+++ Dataset +++

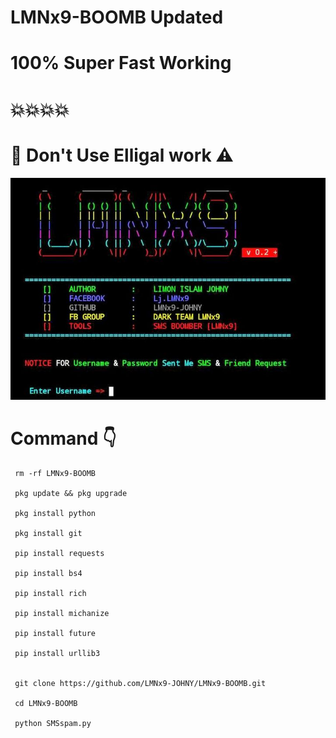 # LMNx9-BOOMB Updated 
# 100% Super Fast Working  
# 💥💥💥💥
# 🙏 Don't Use Elligal work ⚠️
![logo](https://github.com/LMNx9-JOHNY/LMNx9-BOOMB/blob/main/Screenshot_20231016-024910.jpg)
# Command 👇

     rm -rf LMNx9-BOOMB

     pkg update && pkg upgrade

     pkg install python

     pkg install git

     pip install requests

     pip install bs4

     pip install rich

     pip install michanize

     pip install future

     pip install urllib3


     git clone https://github.com/LMNx9-JOHNY/LMNx9-BOOMB.git

     cd LMNx9-BOOMB

     python SMSspam.py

+++

• _Required work_: Begin at the top of the records above and retype each line exactly until the line containing "pip install requests", which is included. Skip all pictures.

• _Solution to the exercise_:
 # LMNx9-BOOMB Updated 
# 100% Super Fast Working  
# 💥💥💥💥
# 🙏 Don't Use Elligal work ⚠️
![logo](https://github.com/LMNx9-JOHNY/LMNx9-BOOMB/blob/main/Screenshot_20231016-024910.jpg)
# Command 👇

     rm -rf LMNx9-BOOMB

     pkg update && pkg upgrade

     pkg install python

     pkg install git

     pip install requests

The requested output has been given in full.